Your task »
Going down the data below, set down exactly the line with "sudo usermod -a -G pgrimaging $USER" and each line after it through the line with "Install Common Base"; no other lines.

(Dataset entries)
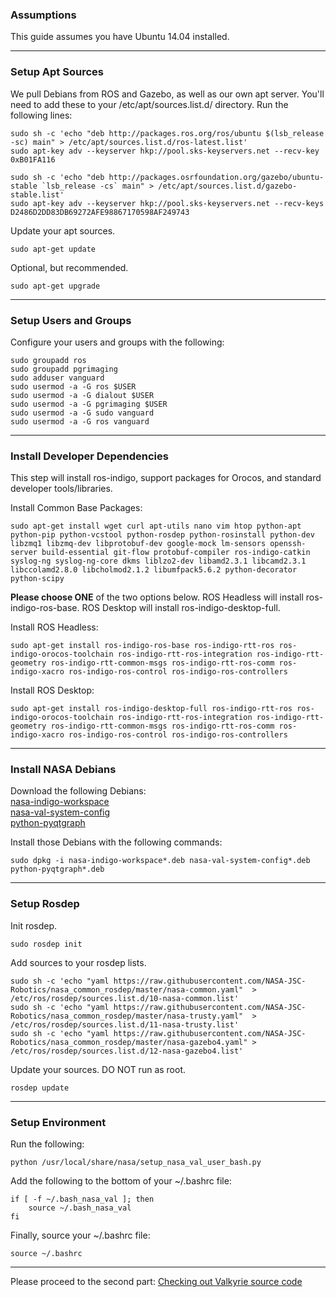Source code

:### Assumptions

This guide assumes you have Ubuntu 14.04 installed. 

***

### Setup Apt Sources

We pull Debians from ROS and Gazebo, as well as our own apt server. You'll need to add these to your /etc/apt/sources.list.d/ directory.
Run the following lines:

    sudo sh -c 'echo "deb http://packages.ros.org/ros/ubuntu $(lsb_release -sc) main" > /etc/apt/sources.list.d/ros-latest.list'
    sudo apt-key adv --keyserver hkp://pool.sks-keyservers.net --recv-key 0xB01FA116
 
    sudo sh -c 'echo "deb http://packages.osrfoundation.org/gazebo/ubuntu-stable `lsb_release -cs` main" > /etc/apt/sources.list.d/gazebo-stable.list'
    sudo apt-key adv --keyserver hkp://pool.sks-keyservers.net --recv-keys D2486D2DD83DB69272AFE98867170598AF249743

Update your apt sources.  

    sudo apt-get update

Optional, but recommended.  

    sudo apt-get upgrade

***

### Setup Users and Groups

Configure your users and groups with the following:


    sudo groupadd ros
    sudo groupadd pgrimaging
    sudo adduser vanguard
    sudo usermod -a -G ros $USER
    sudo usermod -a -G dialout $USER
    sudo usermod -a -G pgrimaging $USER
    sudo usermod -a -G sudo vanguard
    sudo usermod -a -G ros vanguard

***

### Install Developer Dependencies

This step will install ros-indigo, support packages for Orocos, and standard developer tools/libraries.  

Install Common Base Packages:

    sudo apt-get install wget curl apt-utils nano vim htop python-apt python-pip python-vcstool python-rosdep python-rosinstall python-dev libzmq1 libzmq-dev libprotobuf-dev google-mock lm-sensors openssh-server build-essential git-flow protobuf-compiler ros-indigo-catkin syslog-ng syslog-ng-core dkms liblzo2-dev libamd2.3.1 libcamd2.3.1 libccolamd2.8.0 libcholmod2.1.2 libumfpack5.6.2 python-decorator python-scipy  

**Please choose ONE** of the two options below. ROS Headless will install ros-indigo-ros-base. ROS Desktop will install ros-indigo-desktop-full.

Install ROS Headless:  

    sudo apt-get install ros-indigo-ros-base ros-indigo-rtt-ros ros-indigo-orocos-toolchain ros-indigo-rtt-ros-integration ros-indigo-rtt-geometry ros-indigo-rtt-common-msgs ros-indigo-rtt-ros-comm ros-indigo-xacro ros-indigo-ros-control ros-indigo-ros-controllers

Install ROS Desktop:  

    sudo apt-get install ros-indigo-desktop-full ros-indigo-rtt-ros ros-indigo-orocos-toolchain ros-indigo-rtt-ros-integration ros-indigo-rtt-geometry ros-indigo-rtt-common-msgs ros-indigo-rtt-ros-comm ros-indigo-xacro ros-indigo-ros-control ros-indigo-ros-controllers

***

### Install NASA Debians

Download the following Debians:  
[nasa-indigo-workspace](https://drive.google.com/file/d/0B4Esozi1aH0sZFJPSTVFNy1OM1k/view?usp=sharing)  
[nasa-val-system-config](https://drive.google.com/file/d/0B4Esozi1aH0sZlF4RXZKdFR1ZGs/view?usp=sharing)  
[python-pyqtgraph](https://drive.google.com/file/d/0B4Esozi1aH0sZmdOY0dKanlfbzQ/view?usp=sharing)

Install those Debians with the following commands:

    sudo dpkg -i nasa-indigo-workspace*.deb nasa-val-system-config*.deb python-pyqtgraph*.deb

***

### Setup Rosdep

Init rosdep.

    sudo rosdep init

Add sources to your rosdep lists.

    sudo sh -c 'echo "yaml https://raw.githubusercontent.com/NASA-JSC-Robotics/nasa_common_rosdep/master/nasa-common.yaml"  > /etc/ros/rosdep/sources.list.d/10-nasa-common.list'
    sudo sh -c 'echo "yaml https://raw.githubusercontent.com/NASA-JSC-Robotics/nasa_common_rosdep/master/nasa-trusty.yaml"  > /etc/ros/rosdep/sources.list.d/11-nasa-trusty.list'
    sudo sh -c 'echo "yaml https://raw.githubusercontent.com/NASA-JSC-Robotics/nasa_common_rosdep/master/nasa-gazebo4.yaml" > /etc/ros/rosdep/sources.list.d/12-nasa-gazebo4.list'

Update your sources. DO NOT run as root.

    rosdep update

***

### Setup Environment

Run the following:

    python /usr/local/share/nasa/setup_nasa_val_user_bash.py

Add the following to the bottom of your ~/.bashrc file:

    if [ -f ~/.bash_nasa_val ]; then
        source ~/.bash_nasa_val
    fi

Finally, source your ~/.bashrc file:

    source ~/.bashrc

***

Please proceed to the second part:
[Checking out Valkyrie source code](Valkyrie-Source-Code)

Expected answer »
    sudo usermod -a -G pgrimaging $USER
    sudo usermod -a -G sudo vanguard
    sudo usermod -a -G ros vanguard

***

### Install Developer Dependencies

This step will install ros-indigo, support packages for Orocos, and standard developer tools/libraries.  

Install Common Base Packages:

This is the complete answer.